## Records for this exercise
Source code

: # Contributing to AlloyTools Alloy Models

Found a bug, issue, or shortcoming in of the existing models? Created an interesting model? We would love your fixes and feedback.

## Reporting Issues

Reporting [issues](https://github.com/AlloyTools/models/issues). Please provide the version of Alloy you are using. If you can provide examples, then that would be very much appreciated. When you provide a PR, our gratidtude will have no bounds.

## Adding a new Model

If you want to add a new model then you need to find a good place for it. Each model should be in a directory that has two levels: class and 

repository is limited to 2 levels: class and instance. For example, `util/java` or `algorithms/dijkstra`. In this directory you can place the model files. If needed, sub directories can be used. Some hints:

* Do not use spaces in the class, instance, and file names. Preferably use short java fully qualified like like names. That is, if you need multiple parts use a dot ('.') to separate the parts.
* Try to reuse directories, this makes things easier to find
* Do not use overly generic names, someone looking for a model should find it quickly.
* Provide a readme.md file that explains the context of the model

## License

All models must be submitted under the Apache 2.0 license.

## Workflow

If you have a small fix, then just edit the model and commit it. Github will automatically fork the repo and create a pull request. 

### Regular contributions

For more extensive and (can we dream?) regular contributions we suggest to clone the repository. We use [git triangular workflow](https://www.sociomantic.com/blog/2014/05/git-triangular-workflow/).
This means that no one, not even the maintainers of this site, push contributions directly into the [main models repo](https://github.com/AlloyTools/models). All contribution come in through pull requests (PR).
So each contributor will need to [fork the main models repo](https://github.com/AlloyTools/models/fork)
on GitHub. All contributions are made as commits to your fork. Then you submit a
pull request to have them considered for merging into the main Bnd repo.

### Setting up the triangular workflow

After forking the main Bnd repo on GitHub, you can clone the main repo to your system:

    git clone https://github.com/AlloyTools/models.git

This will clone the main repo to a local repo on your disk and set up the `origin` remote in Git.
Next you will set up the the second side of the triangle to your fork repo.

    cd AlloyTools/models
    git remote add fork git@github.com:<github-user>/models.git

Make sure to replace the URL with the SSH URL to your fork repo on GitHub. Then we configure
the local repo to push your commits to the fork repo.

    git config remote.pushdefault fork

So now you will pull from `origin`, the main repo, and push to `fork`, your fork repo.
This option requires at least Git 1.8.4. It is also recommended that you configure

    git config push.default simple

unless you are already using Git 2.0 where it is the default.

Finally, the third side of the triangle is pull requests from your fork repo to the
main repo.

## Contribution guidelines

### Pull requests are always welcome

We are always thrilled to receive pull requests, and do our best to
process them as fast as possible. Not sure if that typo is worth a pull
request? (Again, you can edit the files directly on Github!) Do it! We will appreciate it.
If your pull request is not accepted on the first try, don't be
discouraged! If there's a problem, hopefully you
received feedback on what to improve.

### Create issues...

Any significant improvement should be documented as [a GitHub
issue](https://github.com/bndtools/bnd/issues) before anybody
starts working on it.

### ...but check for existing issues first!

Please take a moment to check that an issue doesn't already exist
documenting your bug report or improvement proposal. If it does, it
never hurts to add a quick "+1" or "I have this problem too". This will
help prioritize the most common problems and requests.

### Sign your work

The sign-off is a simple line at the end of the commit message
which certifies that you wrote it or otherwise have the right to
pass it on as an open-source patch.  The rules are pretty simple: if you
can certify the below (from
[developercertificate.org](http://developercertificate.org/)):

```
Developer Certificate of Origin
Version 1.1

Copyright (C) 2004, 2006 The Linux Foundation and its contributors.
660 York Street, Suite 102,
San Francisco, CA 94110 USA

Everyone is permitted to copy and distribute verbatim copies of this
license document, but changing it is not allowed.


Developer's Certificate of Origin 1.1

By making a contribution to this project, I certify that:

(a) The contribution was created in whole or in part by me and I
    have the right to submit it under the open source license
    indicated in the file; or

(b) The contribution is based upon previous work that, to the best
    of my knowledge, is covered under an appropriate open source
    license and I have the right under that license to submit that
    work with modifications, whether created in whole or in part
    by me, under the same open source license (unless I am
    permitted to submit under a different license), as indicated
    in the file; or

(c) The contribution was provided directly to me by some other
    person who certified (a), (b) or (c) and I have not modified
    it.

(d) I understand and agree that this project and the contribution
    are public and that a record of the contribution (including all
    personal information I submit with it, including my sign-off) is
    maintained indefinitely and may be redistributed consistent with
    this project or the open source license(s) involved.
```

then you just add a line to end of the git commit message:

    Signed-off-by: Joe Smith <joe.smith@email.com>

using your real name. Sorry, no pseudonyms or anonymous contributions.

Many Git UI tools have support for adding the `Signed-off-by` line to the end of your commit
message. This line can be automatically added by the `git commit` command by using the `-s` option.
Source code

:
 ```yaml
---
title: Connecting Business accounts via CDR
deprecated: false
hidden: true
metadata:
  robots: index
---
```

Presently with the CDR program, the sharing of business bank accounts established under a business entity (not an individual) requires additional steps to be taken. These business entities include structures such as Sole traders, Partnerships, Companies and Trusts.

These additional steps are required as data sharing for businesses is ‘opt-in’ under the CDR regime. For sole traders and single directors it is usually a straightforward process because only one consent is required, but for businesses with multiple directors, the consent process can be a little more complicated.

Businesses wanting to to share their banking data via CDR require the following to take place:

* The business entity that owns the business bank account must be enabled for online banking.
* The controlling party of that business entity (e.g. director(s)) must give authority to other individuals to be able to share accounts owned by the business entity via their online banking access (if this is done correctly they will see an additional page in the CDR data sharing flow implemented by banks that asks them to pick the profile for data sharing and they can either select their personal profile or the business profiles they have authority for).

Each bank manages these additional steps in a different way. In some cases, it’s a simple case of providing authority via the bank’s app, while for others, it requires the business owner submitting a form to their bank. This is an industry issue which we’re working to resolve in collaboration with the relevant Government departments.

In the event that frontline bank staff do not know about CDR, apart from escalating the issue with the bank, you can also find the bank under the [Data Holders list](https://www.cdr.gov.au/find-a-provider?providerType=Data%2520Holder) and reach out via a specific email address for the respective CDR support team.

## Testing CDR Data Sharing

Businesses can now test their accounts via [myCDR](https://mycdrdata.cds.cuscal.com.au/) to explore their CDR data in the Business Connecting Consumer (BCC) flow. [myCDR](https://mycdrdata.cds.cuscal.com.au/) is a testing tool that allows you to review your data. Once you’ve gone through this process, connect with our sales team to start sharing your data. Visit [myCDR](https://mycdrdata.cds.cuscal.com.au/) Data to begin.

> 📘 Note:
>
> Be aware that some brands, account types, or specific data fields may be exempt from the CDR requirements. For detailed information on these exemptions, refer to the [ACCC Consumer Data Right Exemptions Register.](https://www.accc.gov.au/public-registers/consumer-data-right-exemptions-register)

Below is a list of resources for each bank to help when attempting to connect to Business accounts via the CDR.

## Exercise goal
The response should consist of every record above, reproduced exactly.

## Answer
Source code

: # Contributing to AlloyTools Alloy Models

Found a bug, issue, or shortcoming in of the existing models? Created an interesting model? We would love your fixes and feedback.

## Reporting Issues

Reporting [issues](https://github.com/AlloyTools/models/issues). Please provide the version of Alloy you are using. If you can provide examples, then that would be very much appreciated. When you provide a PR, our gratidtude will have no bounds.

## Adding a new Model

If you want to add a new model then you need to find a good place for it. Each model should be in a directory that has two levels: class and 

repository is limited to 2 levels: class and instance. For example, `util/java` or `algorithms/dijkstra`. In this directory you can place the model files. If needed, sub directories can be used. Some hints:

* Do not use spaces in the class, instance, and file names. Preferably use short java fully qualified like like names. That is, if you need multiple parts use a dot ('.') to separate the parts.
* Try to reuse directories, this makes things easier to find
* Do not use overly generic names, someone looking for a model should find it quickly.
* Provide a readme.md file that explains the context of the model

## License

All models must be submitted under the Apache 2.0 license.

## Workflow

If you have a small fix, then just edit the model and commit it. Github will automatically fork the repo and create a pull request. 

### Regular contributions

For more extensive and (can we dream?) regular contributions we suggest to clone the repository. We use [git triangular workflow](https://www.sociomantic.com/blog/2014/05/git-triangular-workflow/).
This means that no one, not even the maintainers of this site, push contributions directly into the [main models repo](https://github.com/AlloyTools/models). All contribution come in through pull requests (PR).
So each contributor will need to [fork the main models repo](https://github.com/AlloyTools/models/fork)
on GitHub. All contributions are made as commits to your fork. Then you submit a
pull request to have them considered for merging into the main Bnd repo.

### Setting up the triangular workflow

After forking the main Bnd repo on GitHub, you can clone the main repo to your system:

    git clone https://github.com/AlloyTools/models.git

This will clone the main repo to a local repo on your disk and set up the `origin` remote in Git.
Next you will set up the the second side of the triangle to your fork repo.

    cd AlloyTools/models
    git remote add fork git@github.com:<github-user>/models.git

Make sure to replace the URL with the SSH URL to your fork repo on GitHub. Then we configure
the local repo to push your commits to the fork repo.

    git config remote.pushdefault fork

So now you will pull from `origin`, the main repo, and push to `fork`, your fork repo.
This option requires at least Git 1.8.4. It is also recommended that you configure

    git config push.default simple

unless you are already using Git 2.0 where it is the default.

Finally, the third side of the triangle is pull requests from your fork repo to the
main repo.

## Contribution guidelines

### Pull requests are always welcome

We are always thrilled to receive pull requests, and do our best to
process them as fast as possible. Not sure if that typo is worth a pull
request? (Again, you can edit the files directly on Github!) Do it! We will appreciate it.
If your pull request is not accepted on the first try, don't be
discouraged! If there's a problem, hopefully you
received feedback on what to improve.

### Create issues...

Any significant improvement should be documented as [a GitHub
issue](https://github.com/bndtools/bnd/issues) before anybody
starts working on it.

### ...but check for existing issues first!

Please take a moment to check that an issue doesn't already exist
documenting your bug report or improvement proposal. If it does, it
never hurts to add a quick "+1" or "I have this problem too". This will
help prioritize the most common problems and requests.

### Sign your work

The sign-off is a simple line at the end of the commit message
which certifies that you wrote it or otherwise have the right to
pass it on as an open-source patch.  The rules are pretty simple: if you
can certify the below (from
[developercertificate.org](http://developercertificate.org/)):

```
Developer Certificate of Origin
Version 1.1

Copyright (C) 2004, 2006 The Linux Foundation and its contributors.
660 York Street, Suite 102,
San Francisco, CA 94110 USA

Everyone is permitted to copy and distribute verbatim copies of this
license document, but changing it is not allowed.


Developer's Certificate of Origin 1.1

By making a contribution to this project, I certify that:

(a) The contribution was created in whole or in part by me and I
    have the right to submit it under the open source license
    indicated in the file; or

(b) The contribution is based upon previous work that, to the best
    of my knowledge, is covered under an appropriate open source
    license and I have the right under that license to submit that
    work with modifications, whether created in whole or in part
    by me, under the same open source license (unless I am
    permitted to submit under a different license), as indicated
    in the file; or

(c) The contribution was provided directly to me by some other
    person who certified (a), (b) or (c) and I have not modified
    it.

(d) I understand and agree that this project and the contribution
    are public and that a record of the contribution (including all
    personal information I submit with it, including my sign-off) is
    maintained indefinitely and may be redistributed consistent with
    this project or the open source license(s) involved.
```

then you just add a line to end of the git commit message:

    Signed-off-by: Joe Smith <joe.smith@email.com>

using your real name. Sorry, no pseudonyms or anonymous contributions.

Many Git UI tools have support for adding the `Signed-off-by` line to the end of your commit
message. This line can be automatically added by the `git commit` command by using the `-s` option.
Source code

:
 ```yaml
---
title: Connecting Business accounts via CDR
deprecated: false
hidden: true
metadata:
  robots: index
---
```

Presently with the CDR program, the sharing of business bank accounts established under a business entity (not an individual) requires additional steps to be taken. These business entities include structures such as Sole traders, Partnerships, Companies and Trusts.

These additional steps are required as data sharing for businesses is ‘opt-in’ under the CDR regime. For sole traders and single directors it is usually a straightforward process because only one consent is required, but for businesses with multiple directors, the consent process can be a little more complicated.

Businesses wanting to to share their banking data via CDR require the following to take place:

* The business entity that owns the business bank account must be enabled for online banking.
* The controlling party of that business entity (e.g. director(s)) must give authority to other individuals to be able to share accounts owned by the business entity via their online banking access (if this is done correctly they will see an additional page in the CDR data sharing flow implemented by banks that asks them to pick the profile for data sharing and they can either select their personal profile or the business profiles they have authority for).

Each bank manages these additional steps in a different way. In some cases, it’s a simple case of providing authority via the bank’s app, while for others, it requires the business owner submitting a form to their bank. This is an industry issue which we’re working to resolve in collaboration with the relevant Government departments.

In the event that frontline bank staff do not know about CDR, apart from escalating the issue with the bank, you can also find the bank under the [Data Holders list](https://www.cdr.gov.au/find-a-provider?providerType=Data%2520Holder) and reach out via a specific email address for the respective CDR support team.

## Testing CDR Data Sharing

Businesses can now test their accounts via [myCDR](https://mycdrdata.cds.cuscal.com.au/) to explore their CDR data in the Business Connecting Consumer (BCC) flow. [myCDR](https://mycdrdata.cds.cuscal.com.au/) is a testing tool that allows you to review your data. Once you’ve gone through this process, connect with our sales team to start sharing your data. Visit [myCDR](https://mycdrdata.cds.cuscal.com.au/) Data to begin.

> 📘 Note:
>
> Be aware that some brands, account types, or specific data fields may be exempt from the CDR requirements. For detailed information on these exemptions, refer to the [ACCC Consumer Data Right Exemptions Register.](https://www.accc.gov.au/public-registers/consumer-data-right-exemptions-register)

Below is a list of resources for each bank to help when attempting to connect to Business accounts via the CDR.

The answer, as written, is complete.